#### To do
Start at the line below containing "Exploit & Malware Development" and stop at the line containing "and exploitation techniques". Repeat every line of that stretch exactly, and nothing outside it.

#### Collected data
===
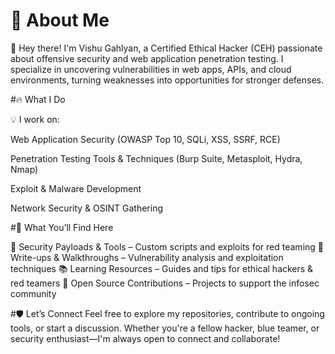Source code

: # 💫 About Me
👋 Hey there! I'm Vishu Gahlyan, a Certified Ethical Hacker (CEH) passionate about offensive security and web application penetration testing. I specialize in uncovering vulnerabilities in web apps, APIs, and cloud environments, turning weaknesses into opportunities for stronger defenses.

#🔥 What I Do

💡 I work on:

Web Application Security (OWASP Top 10, SQLi, XSS, SSRF, RCE)

Penetration Testing Tools & Techniques (Burp Suite, Metasploit, Hydra, Nmap)

Exploit & Malware Development

Network Security & OSINT Gathering

#📌 What You’ll Find Here

🔐 Security Payloads & Tools – Custom scripts and exploits for red teaming
🧪 Write-ups & Walkthroughs – Vulnerability analysis and exploitation techniques
📚 Learning Resources – Guides and tips for ethical hackers & red teamers
🤝 Open Source Contributions – Projects to support the infosec community

#🛡️ Let’s Connect
Feel free to explore my repositories, contribute to ongoing tools, or start a discussion. Whether you're a fellow hacker, blue teamer, or security enthusiast—I'm always open to connect and collaborate!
===
#### Response area
Exploit & Malware Development

Network Security & OSINT Gathering

#📌 What You’ll Find Here

🔐 Security Payloads & Tools – Custom scripts and exploits for red teaming
🧪 Write-ups & Walkthroughs – Vulnerability analysis and exploitation techniques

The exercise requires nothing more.